A spreadsheet might not be as sexy as a Post-it note party, but a competitive audit (sometimes called a competitor audit) is an efficient and effective form of design research. You can find solid inspiration for a straightforward UX problem in about an hour and tame a thornier challenge in less than a day.

Women with tall pencils, courtesy of the Shopify Illustration Team.

What exactly is a competitive audit? It’s a step-by-step look at how other companies use elements such as nomenclature, UI strings, UX flows, and content components. By looking at how direct and indirect competitors have (or haven’t) solved a similar problem, you can:

  • Avoid using a first-draft solution
  • Find established design patterns
  • Uncover existing mental models
  • Learn from the triumphs (and mistakes) of others
  • Eliminate nerdview (using company slang externally)
  • Gather valuable UX insights quickly

Because an audit can be conducted by anyone on your team, it offers a more collaborative approach to design research. Here are 3 audits we like to use at Shopify, along with tips on formatting and how to find indirect competitors.
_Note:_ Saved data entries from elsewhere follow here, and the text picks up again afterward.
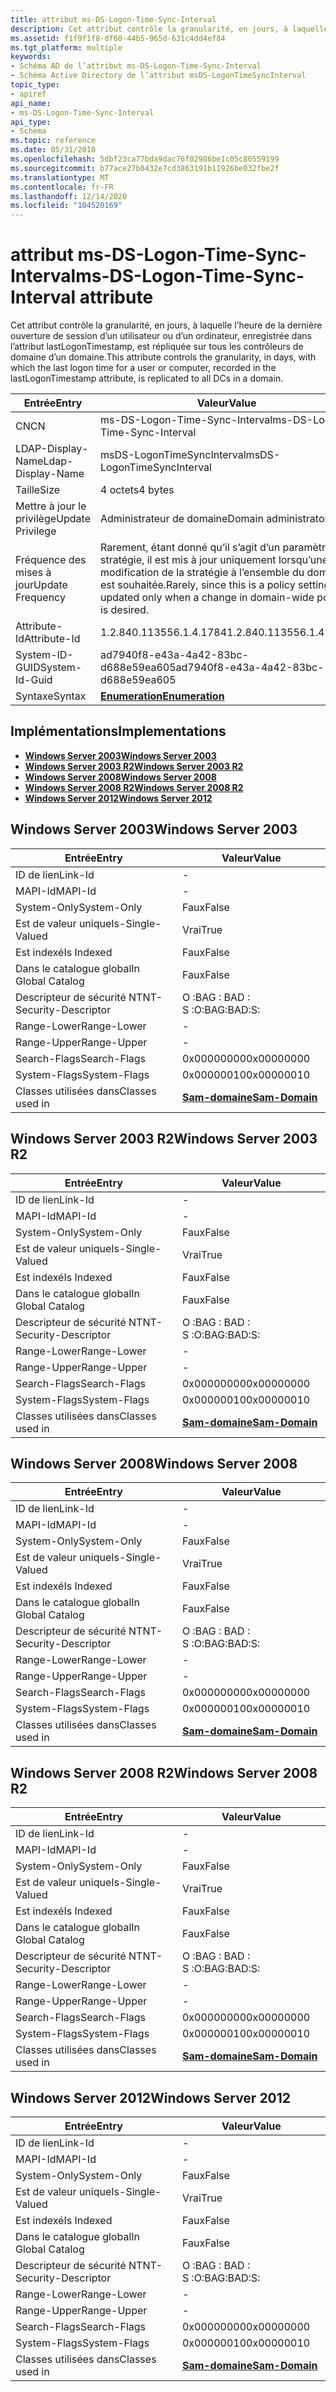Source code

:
 ```yaml
---
title: attribut ms-DS-Logon-Time-Sync-Interval
description: Cet attribut contrôle la granularité, en jours, à laquelle l’heure de la dernière ouverture de session d’un utilisateur ou d’un ordinateur, enregistrée dans l’attribut lastLogonTimestamp, est répliquée sur tous les contrôleurs de domaine d’un domaine.
ms.assetid: f1f9f1f8-df60-44b5-965d-631c4dd4ef84
ms.tgt_platform: multiple
keywords:
- Schéma AD de l’attribut ms-DS-Logon-Time-Sync-Interval
- Schéma Active Directory de l’attribut msDS-LogonTimeSyncInterval
topic_type:
- apiref
api_name:
- ms-DS-Logon-Time-Sync-Interval
api_type:
- Schema
ms.topic: reference
ms.date: 05/31/2018
ms.openlocfilehash: 5dbf23ca77bda9dac76f02986be1c05c80559199
ms.sourcegitcommit: b77ace27b0432e7cd3863191b11926be032fbe2f
ms.translationtype: MT
ms.contentlocale: fr-FR
ms.lasthandoff: 12/14/2020
ms.locfileid: "104520169"
---
```

# <a name="ms-ds-logon-time-sync-interval-attribute"></a><span data-ttu-id="ed58b-105">attribut ms-DS-Logon-Time-Sync-Interval</span><span class="sxs-lookup"><span data-stu-id="ed58b-105">ms-DS-Logon-Time-Sync-Interval attribute</span></span>

<span data-ttu-id="ed58b-106">Cet attribut contrôle la granularité, en jours, à laquelle l’heure de la dernière ouverture de session d’un utilisateur ou d’un ordinateur, enregistrée dans l’attribut lastLogonTimestamp, est répliquée sur tous les contrôleurs de domaine d’un domaine.</span><span class="sxs-lookup"><span data-stu-id="ed58b-106">This attribute controls the granularity, in days, with which the last logon time for a user or computer, recorded in the lastLogonTimestamp attribute, is replicated to all DCs in a domain.</span></span>



| <span data-ttu-id="ed58b-107">Entrée</span><span class="sxs-lookup"><span data-stu-id="ed58b-107">Entry</span></span> | <span data-ttu-id="ed58b-108">Valeur</span><span class="sxs-lookup"><span data-stu-id="ed58b-108">Value</span></span> |
|-------------------|------------------------------------------------------------------------------------------------------------|
| <span data-ttu-id="ed58b-109">CN</span><span class="sxs-lookup"><span data-stu-id="ed58b-109">CN</span></span>                | <span data-ttu-id="ed58b-110">ms-DS-Logon-Time-Sync-Interval</span><span class="sxs-lookup"><span data-stu-id="ed58b-110">ms-DS-Logon-Time-Sync-Interval</span></span>                                                                             |
| <span data-ttu-id="ed58b-111">LDAP-Display-Name</span><span class="sxs-lookup"><span data-stu-id="ed58b-111">Ldap-Display-Name</span></span> | <span data-ttu-id="ed58b-112">msDS-LogonTimeSyncInterval</span><span class="sxs-lookup"><span data-stu-id="ed58b-112">msDS-LogonTimeSyncInterval</span></span>                                                                                 |
| <span data-ttu-id="ed58b-113">Taille</span><span class="sxs-lookup"><span data-stu-id="ed58b-113">Size</span></span>              | <span data-ttu-id="ed58b-114">4 octets</span><span class="sxs-lookup"><span data-stu-id="ed58b-114">4 bytes</span></span>                                                                                                    |
| <span data-ttu-id="ed58b-115">Mettre à jour le privilège</span><span class="sxs-lookup"><span data-stu-id="ed58b-115">Update Privilege</span></span>  | <span data-ttu-id="ed58b-116">Administrateur de domaine</span><span class="sxs-lookup"><span data-stu-id="ed58b-116">Domain administrator</span></span>                                                                                       |
| <span data-ttu-id="ed58b-117">Fréquence des mises à jour</span><span class="sxs-lookup"><span data-stu-id="ed58b-117">Update Frequency</span></span>  | <span data-ttu-id="ed58b-118">Rarement, étant donné qu’il s’agit d’un paramètre de stratégie, il est mis à jour uniquement lorsqu’une modification de la stratégie à l’ensemble du domaine est souhaitée.</span><span class="sxs-lookup"><span data-stu-id="ed58b-118">Rarely, since this is a policy setting, it is updated only when a change in domain-wide policy is desired.</span></span> |
| <span data-ttu-id="ed58b-119">Attribute-Id</span><span class="sxs-lookup"><span data-stu-id="ed58b-119">Attribute-Id</span></span>      | <span data-ttu-id="ed58b-120">1.2.840.113556.1.4.1784</span><span class="sxs-lookup"><span data-stu-id="ed58b-120">1.2.840.113556.1.4.1784</span></span>                                                                                    |
| <span data-ttu-id="ed58b-121">System-ID-GUID</span><span class="sxs-lookup"><span data-stu-id="ed58b-121">System-Id-Guid</span></span>    | <span data-ttu-id="ed58b-122">ad7940f8-e43a-4a42-83bc-d688e59ea605</span><span class="sxs-lookup"><span data-stu-id="ed58b-122">ad7940f8-e43a-4a42-83bc-d688e59ea605</span></span>                                                                       |
| <span data-ttu-id="ed58b-123">Syntaxe</span><span class="sxs-lookup"><span data-stu-id="ed58b-123">Syntax</span></span>            | [<span data-ttu-id="ed58b-124">**Enumeration**</span><span class="sxs-lookup"><span data-stu-id="ed58b-124">**Enumeration**</span></span>](s-enumeration.md)                                                                       |



## <a name="implementations"></a><span data-ttu-id="ed58b-125">Implémentations</span><span class="sxs-lookup"><span data-stu-id="ed58b-125">Implementations</span></span>

-   [<span data-ttu-id="ed58b-126">**Windows Server 2003**</span><span class="sxs-lookup"><span data-stu-id="ed58b-126">**Windows Server 2003**</span></span>](#windows-server-2003)
-   [<span data-ttu-id="ed58b-127">**Windows Server 2003 R2**</span><span class="sxs-lookup"><span data-stu-id="ed58b-127">**Windows Server 2003 R2**</span></span>](#windows-server-2003-r2)
-   [<span data-ttu-id="ed58b-128">**Windows Server 2008**</span><span class="sxs-lookup"><span data-stu-id="ed58b-128">**Windows Server 2008**</span></span>](#windows-server-2008)
-   [<span data-ttu-id="ed58b-129">**Windows Server 2008 R2**</span><span class="sxs-lookup"><span data-stu-id="ed58b-129">**Windows Server 2008 R2**</span></span>](#windows-server-2008-r2)
-   [<span data-ttu-id="ed58b-130">**Windows Server 2012**</span><span class="sxs-lookup"><span data-stu-id="ed58b-130">**Windows Server 2012**</span></span>](#windows-server-2012)

## <a name="windows-server-2003"></a><span data-ttu-id="ed58b-131">Windows Server 2003</span><span class="sxs-lookup"><span data-stu-id="ed58b-131">Windows Server 2003</span></span>



| <span data-ttu-id="ed58b-132">Entrée</span><span class="sxs-lookup"><span data-stu-id="ed58b-132">Entry</span></span> | <span data-ttu-id="ed58b-133">Valeur</span><span class="sxs-lookup"><span data-stu-id="ed58b-133">Value</span></span> |
|------------------------|----------------------------------------------|
| <span data-ttu-id="ed58b-134">ID de lien</span><span class="sxs-lookup"><span data-stu-id="ed58b-134">Link-Id</span></span>                | \-                                           |
| <span data-ttu-id="ed58b-135">MAPI-Id</span><span class="sxs-lookup"><span data-stu-id="ed58b-135">MAPI-Id</span></span>                | \-                                           |
| <span data-ttu-id="ed58b-136">System-Only</span><span class="sxs-lookup"><span data-stu-id="ed58b-136">System-Only</span></span>            | <span data-ttu-id="ed58b-137">Faux</span><span class="sxs-lookup"><span data-stu-id="ed58b-137">False</span></span>                                        |
| <span data-ttu-id="ed58b-138">Est de valeur unique</span><span class="sxs-lookup"><span data-stu-id="ed58b-138">Is-Single-Valued</span></span>       | <span data-ttu-id="ed58b-139">Vrai</span><span class="sxs-lookup"><span data-stu-id="ed58b-139">True</span></span>                                         |
| <span data-ttu-id="ed58b-140">Est indexé</span><span class="sxs-lookup"><span data-stu-id="ed58b-140">Is Indexed</span></span>             | <span data-ttu-id="ed58b-141">Faux</span><span class="sxs-lookup"><span data-stu-id="ed58b-141">False</span></span>                                        |
| <span data-ttu-id="ed58b-142">Dans le catalogue global</span><span class="sxs-lookup"><span data-stu-id="ed58b-142">In Global Catalog</span></span>      | <span data-ttu-id="ed58b-143">Faux</span><span class="sxs-lookup"><span data-stu-id="ed58b-143">False</span></span>                                        |
| <span data-ttu-id="ed58b-144">Descripteur de sécurité NT</span><span class="sxs-lookup"><span data-stu-id="ed58b-144">NT-Security-Descriptor</span></span> | <span data-ttu-id="ed58b-145">O :BAG : BAD : S :</span><span class="sxs-lookup"><span data-stu-id="ed58b-145">O:BAG:BAD:S:</span></span>                                 |
| <span data-ttu-id="ed58b-146">Range-Lower</span><span class="sxs-lookup"><span data-stu-id="ed58b-146">Range-Lower</span></span>            | \-                                           |
| <span data-ttu-id="ed58b-147">Range-Upper</span><span class="sxs-lookup"><span data-stu-id="ed58b-147">Range-Upper</span></span>            | \-                                           |
| <span data-ttu-id="ed58b-148">Search-Flags</span><span class="sxs-lookup"><span data-stu-id="ed58b-148">Search-Flags</span></span>           | <span data-ttu-id="ed58b-149">0x00000000</span><span class="sxs-lookup"><span data-stu-id="ed58b-149">0x00000000</span></span>                                   |
| <span data-ttu-id="ed58b-150">System-Flags</span><span class="sxs-lookup"><span data-stu-id="ed58b-150">System-Flags</span></span>           | <span data-ttu-id="ed58b-151">0x00000010</span><span class="sxs-lookup"><span data-stu-id="ed58b-151">0x00000010</span></span>                                   |
| <span data-ttu-id="ed58b-152">Classes utilisées dans</span><span class="sxs-lookup"><span data-stu-id="ed58b-152">Classes used in</span></span>        | [<span data-ttu-id="ed58b-153">**Sam-domaine**</span><span class="sxs-lookup"><span data-stu-id="ed58b-153">**Sam-Domain**</span></span>](c-samdomain.md)<br/> |



## <a name="windows-server-2003-r2"></a><span data-ttu-id="ed58b-154">Windows Server 2003 R2</span><span class="sxs-lookup"><span data-stu-id="ed58b-154">Windows Server 2003 R2</span></span>



| <span data-ttu-id="ed58b-155">Entrée</span><span class="sxs-lookup"><span data-stu-id="ed58b-155">Entry</span></span> | <span data-ttu-id="ed58b-156">Valeur</span><span class="sxs-lookup"><span data-stu-id="ed58b-156">Value</span></span> |
|------------------------|----------------------------------------------|
| <span data-ttu-id="ed58b-157">ID de lien</span><span class="sxs-lookup"><span data-stu-id="ed58b-157">Link-Id</span></span>                | \-                                           |
| <span data-ttu-id="ed58b-158">MAPI-Id</span><span class="sxs-lookup"><span data-stu-id="ed58b-158">MAPI-Id</span></span>                | \-                                           |
| <span data-ttu-id="ed58b-159">System-Only</span><span class="sxs-lookup"><span data-stu-id="ed58b-159">System-Only</span></span>            | <span data-ttu-id="ed58b-160">Faux</span><span class="sxs-lookup"><span data-stu-id="ed58b-160">False</span></span>                                        |
| <span data-ttu-id="ed58b-161">Est de valeur unique</span><span class="sxs-lookup"><span data-stu-id="ed58b-161">Is-Single-Valued</span></span>       | <span data-ttu-id="ed58b-162">Vrai</span><span class="sxs-lookup"><span data-stu-id="ed58b-162">True</span></span>                                         |
| <span data-ttu-id="ed58b-163">Est indexé</span><span class="sxs-lookup"><span data-stu-id="ed58b-163">Is Indexed</span></span>             | <span data-ttu-id="ed58b-164">Faux</span><span class="sxs-lookup"><span data-stu-id="ed58b-164">False</span></span>                                        |
| <span data-ttu-id="ed58b-165">Dans le catalogue global</span><span class="sxs-lookup"><span data-stu-id="ed58b-165">In Global Catalog</span></span>      | <span data-ttu-id="ed58b-166">Faux</span><span class="sxs-lookup"><span data-stu-id="ed58b-166">False</span></span>                                        |
| <span data-ttu-id="ed58b-167">Descripteur de sécurité NT</span><span class="sxs-lookup"><span data-stu-id="ed58b-167">NT-Security-Descriptor</span></span> | <span data-ttu-id="ed58b-168">O :BAG : BAD : S :</span><span class="sxs-lookup"><span data-stu-id="ed58b-168">O:BAG:BAD:S:</span></span>                                 |
| <span data-ttu-id="ed58b-169">Range-Lower</span><span class="sxs-lookup"><span data-stu-id="ed58b-169">Range-Lower</span></span>            | \-                                           |
| <span data-ttu-id="ed58b-170">Range-Upper</span><span class="sxs-lookup"><span data-stu-id="ed58b-170">Range-Upper</span></span>            | \-                                           |
| <span data-ttu-id="ed58b-171">Search-Flags</span><span class="sxs-lookup"><span data-stu-id="ed58b-171">Search-Flags</span></span>           | <span data-ttu-id="ed58b-172">0x00000000</span><span class="sxs-lookup"><span data-stu-id="ed58b-172">0x00000000</span></span>                                   |
| <span data-ttu-id="ed58b-173">System-Flags</span><span class="sxs-lookup"><span data-stu-id="ed58b-173">System-Flags</span></span>           | <span data-ttu-id="ed58b-174">0x00000010</span><span class="sxs-lookup"><span data-stu-id="ed58b-174">0x00000010</span></span>                                   |
| <span data-ttu-id="ed58b-175">Classes utilisées dans</span><span class="sxs-lookup"><span data-stu-id="ed58b-175">Classes used in</span></span>        | [<span data-ttu-id="ed58b-176">**Sam-domaine**</span><span class="sxs-lookup"><span data-stu-id="ed58b-176">**Sam-Domain**</span></span>](c-samdomain.md)<br/> |



## <a name="windows-server-2008"></a><span data-ttu-id="ed58b-177">Windows Server 2008</span><span class="sxs-lookup"><span data-stu-id="ed58b-177">Windows Server 2008</span></span>



| <span data-ttu-id="ed58b-178">Entrée</span><span class="sxs-lookup"><span data-stu-id="ed58b-178">Entry</span></span> | <span data-ttu-id="ed58b-179">Valeur</span><span class="sxs-lookup"><span data-stu-id="ed58b-179">Value</span></span> |
|------------------------|----------------------------------------------|
| <span data-ttu-id="ed58b-180">ID de lien</span><span class="sxs-lookup"><span data-stu-id="ed58b-180">Link-Id</span></span>                | \-                                           |
| <span data-ttu-id="ed58b-181">MAPI-Id</span><span class="sxs-lookup"><span data-stu-id="ed58b-181">MAPI-Id</span></span>                | \-                                           |
| <span data-ttu-id="ed58b-182">System-Only</span><span class="sxs-lookup"><span data-stu-id="ed58b-182">System-Only</span></span>            | <span data-ttu-id="ed58b-183">Faux</span><span class="sxs-lookup"><span data-stu-id="ed58b-183">False</span></span>                                        |
| <span data-ttu-id="ed58b-184">Est de valeur unique</span><span class="sxs-lookup"><span data-stu-id="ed58b-184">Is-Single-Valued</span></span>       | <span data-ttu-id="ed58b-185">Vrai</span><span class="sxs-lookup"><span data-stu-id="ed58b-185">True</span></span>                                         |
| <span data-ttu-id="ed58b-186">Est indexé</span><span class="sxs-lookup"><span data-stu-id="ed58b-186">Is Indexed</span></span>             | <span data-ttu-id="ed58b-187">Faux</span><span class="sxs-lookup"><span data-stu-id="ed58b-187">False</span></span>                                        |
| <span data-ttu-id="ed58b-188">Dans le catalogue global</span><span class="sxs-lookup"><span data-stu-id="ed58b-188">In Global Catalog</span></span>      | <span data-ttu-id="ed58b-189">Faux</span><span class="sxs-lookup"><span data-stu-id="ed58b-189">False</span></span>                                        |
| <span data-ttu-id="ed58b-190">Descripteur de sécurité NT</span><span class="sxs-lookup"><span data-stu-id="ed58b-190">NT-Security-Descriptor</span></span> | <span data-ttu-id="ed58b-191">O :BAG : BAD : S :</span><span class="sxs-lookup"><span data-stu-id="ed58b-191">O:BAG:BAD:S:</span></span>                                 |
| <span data-ttu-id="ed58b-192">Range-Lower</span><span class="sxs-lookup"><span data-stu-id="ed58b-192">Range-Lower</span></span>            | \-                                           |
| <span data-ttu-id="ed58b-193">Range-Upper</span><span class="sxs-lookup"><span data-stu-id="ed58b-193">Range-Upper</span></span>            | \-                                           |
| <span data-ttu-id="ed58b-194">Search-Flags</span><span class="sxs-lookup"><span data-stu-id="ed58b-194">Search-Flags</span></span>           | <span data-ttu-id="ed58b-195">0x00000000</span><span class="sxs-lookup"><span data-stu-id="ed58b-195">0x00000000</span></span>                                   |
| <span data-ttu-id="ed58b-196">System-Flags</span><span class="sxs-lookup"><span data-stu-id="ed58b-196">System-Flags</span></span>           | <span data-ttu-id="ed58b-197">0x00000010</span><span class="sxs-lookup"><span data-stu-id="ed58b-197">0x00000010</span></span>                                   |
| <span data-ttu-id="ed58b-198">Classes utilisées dans</span><span class="sxs-lookup"><span data-stu-id="ed58b-198">Classes used in</span></span>        | [<span data-ttu-id="ed58b-199">**Sam-domaine**</span><span class="sxs-lookup"><span data-stu-id="ed58b-199">**Sam-Domain**</span></span>](c-samdomain.md)<br/> |



## <a name="windows-server-2008-r2"></a><span data-ttu-id="ed58b-200">Windows Server 2008 R2</span><span class="sxs-lookup"><span data-stu-id="ed58b-200">Windows Server 2008 R2</span></span>



| <span data-ttu-id="ed58b-201">Entrée</span><span class="sxs-lookup"><span data-stu-id="ed58b-201">Entry</span></span> | <span data-ttu-id="ed58b-202">Valeur</span><span class="sxs-lookup"><span data-stu-id="ed58b-202">Value</span></span> |
|------------------------|----------------------------------------------|
| <span data-ttu-id="ed58b-203">ID de lien</span><span class="sxs-lookup"><span data-stu-id="ed58b-203">Link-Id</span></span>                | \-                                           |
| <span data-ttu-id="ed58b-204">MAPI-Id</span><span class="sxs-lookup"><span data-stu-id="ed58b-204">MAPI-Id</span></span>                | \-                                           |
| <span data-ttu-id="ed58b-205">System-Only</span><span class="sxs-lookup"><span data-stu-id="ed58b-205">System-Only</span></span>            | <span data-ttu-id="ed58b-206">Faux</span><span class="sxs-lookup"><span data-stu-id="ed58b-206">False</span></span>                                        |
| <span data-ttu-id="ed58b-207">Est de valeur unique</span><span class="sxs-lookup"><span data-stu-id="ed58b-207">Is-Single-Valued</span></span>       | <span data-ttu-id="ed58b-208">Vrai</span><span class="sxs-lookup"><span data-stu-id="ed58b-208">True</span></span>                                         |
| <span data-ttu-id="ed58b-209">Est indexé</span><span class="sxs-lookup"><span data-stu-id="ed58b-209">Is Indexed</span></span>             | <span data-ttu-id="ed58b-210">Faux</span><span class="sxs-lookup"><span data-stu-id="ed58b-210">False</span></span>                                        |
| <span data-ttu-id="ed58b-211">Dans le catalogue global</span><span class="sxs-lookup"><span data-stu-id="ed58b-211">In Global Catalog</span></span>      | <span data-ttu-id="ed58b-212">Faux</span><span class="sxs-lookup"><span data-stu-id="ed58b-212">False</span></span>                                        |
| <span data-ttu-id="ed58b-213">Descripteur de sécurité NT</span><span class="sxs-lookup"><span data-stu-id="ed58b-213">NT-Security-Descriptor</span></span> | <span data-ttu-id="ed58b-214">O :BAG : BAD : S :</span><span class="sxs-lookup"><span data-stu-id="ed58b-214">O:BAG:BAD:S:</span></span>                                 |
| <span data-ttu-id="ed58b-215">Range-Lower</span><span class="sxs-lookup"><span data-stu-id="ed58b-215">Range-Lower</span></span>            | \-                                           |
| <span data-ttu-id="ed58b-216">Range-Upper</span><span class="sxs-lookup"><span data-stu-id="ed58b-216">Range-Upper</span></span>            | \-                                           |
| <span data-ttu-id="ed58b-217">Search-Flags</span><span class="sxs-lookup"><span data-stu-id="ed58b-217">Search-Flags</span></span>           | <span data-ttu-id="ed58b-218">0x00000000</span><span class="sxs-lookup"><span data-stu-id="ed58b-218">0x00000000</span></span>                                   |
| <span data-ttu-id="ed58b-219">System-Flags</span><span class="sxs-lookup"><span data-stu-id="ed58b-219">System-Flags</span></span>           | <span data-ttu-id="ed58b-220">0x00000010</span><span class="sxs-lookup"><span data-stu-id="ed58b-220">0x00000010</span></span>                                   |
| <span data-ttu-id="ed58b-221">Classes utilisées dans</span><span class="sxs-lookup"><span data-stu-id="ed58b-221">Classes used in</span></span>        | [<span data-ttu-id="ed58b-222">**Sam-domaine**</span><span class="sxs-lookup"><span data-stu-id="ed58b-222">**Sam-Domain**</span></span>](c-samdomain.md)<br/> |



## <a name="windows-server-2012"></a><span data-ttu-id="ed58b-223">Windows Server 2012</span><span class="sxs-lookup"><span data-stu-id="ed58b-223">Windows Server 2012</span></span>



| <span data-ttu-id="ed58b-224">Entrée</span><span class="sxs-lookup"><span data-stu-id="ed58b-224">Entry</span></span> | <span data-ttu-id="ed58b-225">Valeur</span><span class="sxs-lookup"><span data-stu-id="ed58b-225">Value</span></span> |
|------------------------|----------------------------------------------|
| <span data-ttu-id="ed58b-226">ID de lien</span><span class="sxs-lookup"><span data-stu-id="ed58b-226">Link-Id</span></span>                | \-                                           |
| <span data-ttu-id="ed58b-227">MAPI-Id</span><span class="sxs-lookup"><span data-stu-id="ed58b-227">MAPI-Id</span></span>                | \-                                           |
| <span data-ttu-id="ed58b-228">System-Only</span><span class="sxs-lookup"><span data-stu-id="ed58b-228">System-Only</span></span>            | <span data-ttu-id="ed58b-229">Faux</span><span class="sxs-lookup"><span data-stu-id="ed58b-229">False</span></span>                                        |
| <span data-ttu-id="ed58b-230">Est de valeur unique</span><span class="sxs-lookup"><span data-stu-id="ed58b-230">Is-Single-Valued</span></span>       | <span data-ttu-id="ed58b-231">Vrai</span><span class="sxs-lookup"><span data-stu-id="ed58b-231">True</span></span>                                         |
| <span data-ttu-id="ed58b-232">Est indexé</span><span class="sxs-lookup"><span data-stu-id="ed58b-232">Is Indexed</span></span>             | <span data-ttu-id="ed58b-233">Faux</span><span class="sxs-lookup"><span data-stu-id="ed58b-233">False</span></span>                                        |
| <span data-ttu-id="ed58b-234">Dans le catalogue global</span><span class="sxs-lookup"><span data-stu-id="ed58b-234">In Global Catalog</span></span>      | <span data-ttu-id="ed58b-235">Faux</span><span class="sxs-lookup"><span data-stu-id="ed58b-235">False</span></span>                                        |
| <span data-ttu-id="ed58b-236">Descripteur de sécurité NT</span><span class="sxs-lookup"><span data-stu-id="ed58b-236">NT-Security-Descriptor</span></span> | <span data-ttu-id="ed58b-237">O :BAG : BAD : S :</span><span class="sxs-lookup"><span data-stu-id="ed58b-237">O:BAG:BAD:S:</span></span>                                 |
| <span data-ttu-id="ed58b-238">Range-Lower</span><span class="sxs-lookup"><span data-stu-id="ed58b-238">Range-Lower</span></span>            | \-                                           |
| <span data-ttu-id="ed58b-239">Range-Upper</span><span class="sxs-lookup"><span data-stu-id="ed58b-239">Range-Upper</span></span>            | \-                                           |
| <span data-ttu-id="ed58b-240">Search-Flags</span><span class="sxs-lookup"><span data-stu-id="ed58b-240">Search-Flags</span></span>           | <span data-ttu-id="ed58b-241">0x00000000</span><span class="sxs-lookup"><span data-stu-id="ed58b-241">0x00000000</span></span>                                   |
| <span data-ttu-id="ed58b-242">System-Flags</span><span class="sxs-lookup"><span data-stu-id="ed58b-242">System-Flags</span></span>           | <span data-ttu-id="ed58b-243">0x00000010</span><span class="sxs-lookup"><span data-stu-id="ed58b-243">0x00000010</span></span>                                   |
| <span data-ttu-id="ed58b-244">Classes utilisées dans</span><span class="sxs-lookup"><span data-stu-id="ed58b-244">Classes used in</span></span>        | [<span data-ttu-id="ed58b-245">**Sam-domaine**</span><span class="sxs-lookup"><span data-stu-id="ed58b-245">**Sam-Domain**</span></span>](c-samdomain.md)<br/> |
Audit #1: Take it to a higher level

When you want to see how different content components are combined to create a cohesive page experience, a high-level content audit is your best bet. This includes both the position and amount of text, videos, images, banners, buttons (calls-to-action), fields, logos, and links. The goal is to determine:

  • Visual and positional prominence
  • Content purpose (conversion, trust, educational, etc.)
  • Content and design patterns
  • Rationale for grouping distinct elements together
  • Ratio of content types
  • Content order shifts due to responsive breakpoints

To better understand what’s involved in a high-level content audit, spend 15 minutes on this sample exercise:

Pick a landing page from the list and do a quick audit!

This audit is great if you need to:

  • Decide on content hierarchy
  • Find the right balance of content types and content volume
  • Identify relevant, required, missing, and nice-to-have content
  • Determine content choreography for responsive design

Audit #2: Mind your language

When you want to figure out naming conventions for UI strings, a terminology audit is your weapon of choice. The goal is to isolate:

  • Internal vs. external speak
  • Tech jargon vs. plain language
  • Objects and naming
  • Nouns and product names
  • Pronouns (we, us, first person, third person)

To better understand what’s involved in a terminology audit, spend 15 minutes on this sample exercise:

Do an audit to find the best call-to-action for Hairbnb.

This audit is great if you need to:

  • Establish the industry standard for language
  • Determine if customers will understand your jargon
  • Build a language or naming system

Audit #3: Go with the UX flow

When you want to identify the steps required to complete a task, and the content and design cues needed across that flow, a UX flow audit is what you want. The goal is to determine:

  • Number of steps
  • Pace of information
  • Complexity of a process, such as onboarding or account creation
  • Type of mental model(s) used
  • Clarity of calls-to-action and other UI elements
  • Ease and effectiveness of navigation
  • Patterns for modals, empty states, and progressive disclosure

To better understand what’s involved in a UX flow audit, spend 15 minutes on this sample exercise:

Compare shipping and discount treatments by doing a UX audit on 2 t-shirt sites.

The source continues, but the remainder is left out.